7.Dietary Education for Child Inpatients and their Parents Questionnaire Surveys
Saori FUKAMI ; Takahito NAKAMURA ; Katsuyasu YANAGIDA ; Shingo YAMADA ; Hayato SHIGEMURA ; Mikari ITO ; Hiroyuki IWATA ; Tetsuaki SHUMIYA ; Naoko NISHIMURA ; Takao OZAKI
Journal of the Japanese Association of Rural Medicine 2011;60(2):96-103
In recent years, changes in Japanese dietary habits have been associated with the increased incidence of obesity and lifestyle diseases even among children. Dietary education is considered essential for stemming this trend. In this study, we introduced the following initiative in dietary education for children admitted to hospital and their parents from the standpoint of health care workers providing meals to inpatients. We added a ‘Children's Lunch’ to the menu.

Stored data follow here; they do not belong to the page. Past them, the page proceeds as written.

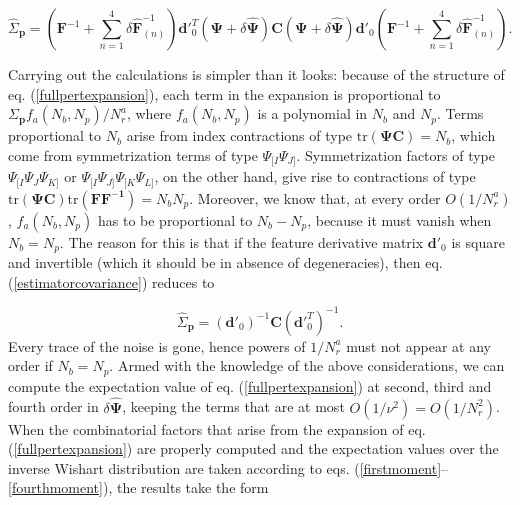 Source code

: \documentclass[reprint,aps,prd,superscriptaddress,showkeys,showpacs]{revtex4-1}
\newcommand{\bb}[1]{\mathbf{#1}}
\newcommand{\bbh}[1]{\mathbf{\hat{#1}}}
\newcommand{\h}[1]{\hat{#1}}
\begin{document}
\begin{widetext}
\begin{equation}
\label{fullpertexpansion}
\h{\Sigma}_\bb{p} = \left(\bb{F}^{-1}+\sum_{n=1}^4\delta\bbh{F}^{-1}_{(n)}\right)\bb{d}'^T_0(\bb{\Psi}+\delta\bbh{\Psi})\bb{C}(\bb{\Psi}+\delta\bbh{\Psi})\bb{d}'_0\left(\bb{F}^{-1}+\sum_{n=1}^4\delta\bbh{F}^{-1}_{(n)}\right).
\end{equation}
\end{widetext}
%
Carrying out the calculations is simpler than it looks: because of the
structure of eq. (\ref{fullpertexpansion}), each term in the expansion
is proportional to $\Sigma_\bb{p}f_a(N_b,N_p)/N_r^a$, where
$f_a(N_b,N_p)$ is a polynomial in $N_b$ and $N_p$. Terms proportional
to $N_b$ arise from index contractions of type $\mathrm{tr}(\bb{\Psi
  C})=N_b$, which come from symmetrization terms of type
$\Psi_{[I}\Psi_{J]}$. Symmetrization factors of type
$\Psi_{[I}\Psi_J\Psi_{K]}$ or $\Psi_{[I}\Psi_{J]}\Psi_{[K}\Psi_{L]}$,
on the other hand, give rise to contractions of type
$\mathrm{tr}(\bb{\Psi
  C})\mathrm{tr}(\bb{\bb{F}\bb{F}^{-1}})=N_bN_p$. Moreover, we know
that, at every order $O(1/N_r^a)$, $f_a(N_b,N_p)$ has to be
proportional to $N_b-N_p$, because it must vanish when $N_b=N_p$. The
reason for this is that if the feature derivative matrix $\bb{d}'_0$
is square and invertible (which it should be in absence of
degeneracies), then eq. (\ref{estimatorcovariance}) reduces to

\begin{equation}
\h{\Sigma}_\bb{p} = (\bb{d}'_0)^{-1}\bb{C}(\bb{d}'^T_0)^{-1}.
\end{equation} 
%
Every trace of the noise is gone, hence powers of $1/N_r^a$ must not
appear at any order if $N_b=N_p$. Armed with the knowledge of the
above considerations, we can compute the expectation value of
eq. (\ref{fullpertexpansion}) at second, third and fourth order in
$\delta\bbh{\Psi}$, keeping the terms that are at most
$O(1/\nu^2)=O(1/N_r^2)$. When the combinatorial factors that arise
from the expansion of eq. (\ref{fullpertexpansion}) are properly
computed and the expectation values over the inverse Wishart
distribution are taken according to
eqs. (\ref{firstmoment}--\ref{fourthmoment}), the results take the form
\end{document}
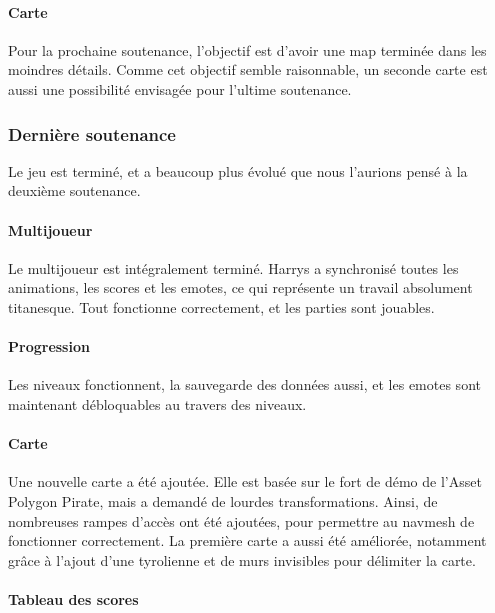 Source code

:         \paragraph{Carte}

            Pour la prochaine soutenance, l'objectif est d'avoir une map terminée dans les moindres 
            détails. Comme cet objectif semble raisonnable, un seconde carte est aussi une possibilité 
            envisagée pour l'ultime soutenance.

    
    \subsubsection{Dernière soutenance}

        Le jeu est terminé, et a beaucoup plus évolué que nous l'aurions pensé à la deuxième soutenance.

        \paragraph{Multijoueur}

            Le multijoueur est intégralement terminé. Harrys a synchronisé toutes les animations, les scores et les emotes, ce qui représente 
            un travail absolument titanesque. Tout fonctionne correctement, et les parties sont jouables.

        
        \paragraph{Progression}

            Les niveaux fonctionnent, la sauvegarde des données aussi, et les emotes sont maintenant débloquables au travers des niveaux. 
        
        \paragraph{Carte}

            Une nouvelle carte a été ajoutée. Elle est basée sur le fort de démo de l'Asset Polygon Pirate, mais a demandé de lourdes transformations. 
            Ainsi, de nombreuses rampes d'accès ont été ajoutées, pour permettre au navmesh de fonctionner correctement. La première carte a aussi été améliorée, 
            notamment grâce à l'ajout d'une tyrolienne et de murs invisibles pour délimiter la carte.

        \paragraph{Tableau des scores}

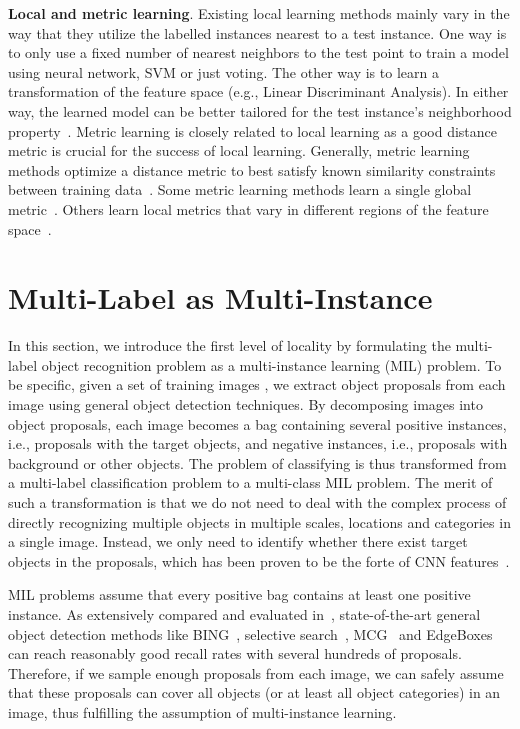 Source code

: \documentclass[10pt,twocolumn,letterpaper]{article}
\begin{document}
{\bf Local and metric learning}. Existing local learning methods
mainly vary in the way that they utilize the labelled instances
nearest to a test instance. One way is to only use a fixed number
of nearest neighbors to the test point to train a model using
neural network, SVM or just voting. The other way is to learn a
transformation of the feature space (e.g., Linear Discriminant
Analysis). In either way, the learned model can be better tailored
for the test instance's neighborhood property~\cite{Hastie1996}.
Metric learning is closely related to local learning as a good
distance metric is crucial for the success of local learning.
Generally, metric learning methods optimize a distance metric to
best satisfy known similarity constraints between training
data~\cite{Bellet2013}. Some metric learning methods learn a
single global metric~\cite{Weinberger2009}. Others learn local
metrics that vary in different regions of the feature
space~\cite{Yang2006}.

\section{Multi-Label as Multi-Instance} \label{mi}
In this section, we introduce the first level of locality by
formulating the multi-label object recognition problem as a
multi-instance learning (MIL) problem. To be specific, given a set
of  training images , we
extract  object proposals 
from each image  using general object detection
techniques. By decomposing images into object proposals, each
image  becomes a bag containing several positive
instances, i.e., proposals with the target objects, and negative
instances, i.e., proposals with background or other objects. The
problem of classifying  is thus transformed from a
multi-label classification problem to a multi-class MIL problem.
The merit of such a transformation is that we do not need to deal
with the complex process of directly recognizing multiple objects
in multiple scales, locations and categories in a single image.
Instead, we only need to identify whether there exist target
objects in the proposals, which has been proven to be the forte of
CNN features~\cite{girshick2014}.

MIL problems assume that every positive bag contains at least one
positive instance. As extensively compared and evaluated
in~\cite{Hosang2014}, state-of-the-art general object detection
methods like BING~\cite{Cheng2014}, selective
search~\cite{Uijlings2013}, MCG~\cite{Arbelaez2014} and
EdgeBoxes~\cite{Zitnick2014} can reach reasonably good recall
rates with several hundreds of proposals. Therefore, if we sample
enough proposals from each image, we can safely assume that these
proposals can cover all objects (or at least all object
categories) in an image, thus fulfilling the assumption of
multi-instance learning.
\end{document}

Designed for the fussy children, it was a nutritionally balanced meal. On traditional seasonal festival days, we wrote an introduction to Japanese seasonal cuisine and showed it to the children. To the parents, we distributed a regular weekly pamphlet outlining the importance of dietary education, with an explanation of the ingredients used in the meals, and recipes. To assess the results of this initiative, we conducted a questionnaire survey of parents on a weekly basis. The results of the surveys (n=215, recovery rate 87%) taken during the first three months showed that the majority of parents rated all four aspects of the ‘Children's Lunch’ high menu content, presentation, child's response, and the pamphlet contents. The parents displayed a deep interest in our activity, because 93% of those parents said that they were impressed with dietary education. On the other hand, some dietary problems were identified, with tendencies to use only ingredients preferred by the children, and eat out often. This was a short term initiative, limited to hospitalization, but we were cwetain that we had been able to provide an opportunity for parents to think about their children's diets. We plan to continue this initiative, thereby making a contribution to dietary education for children.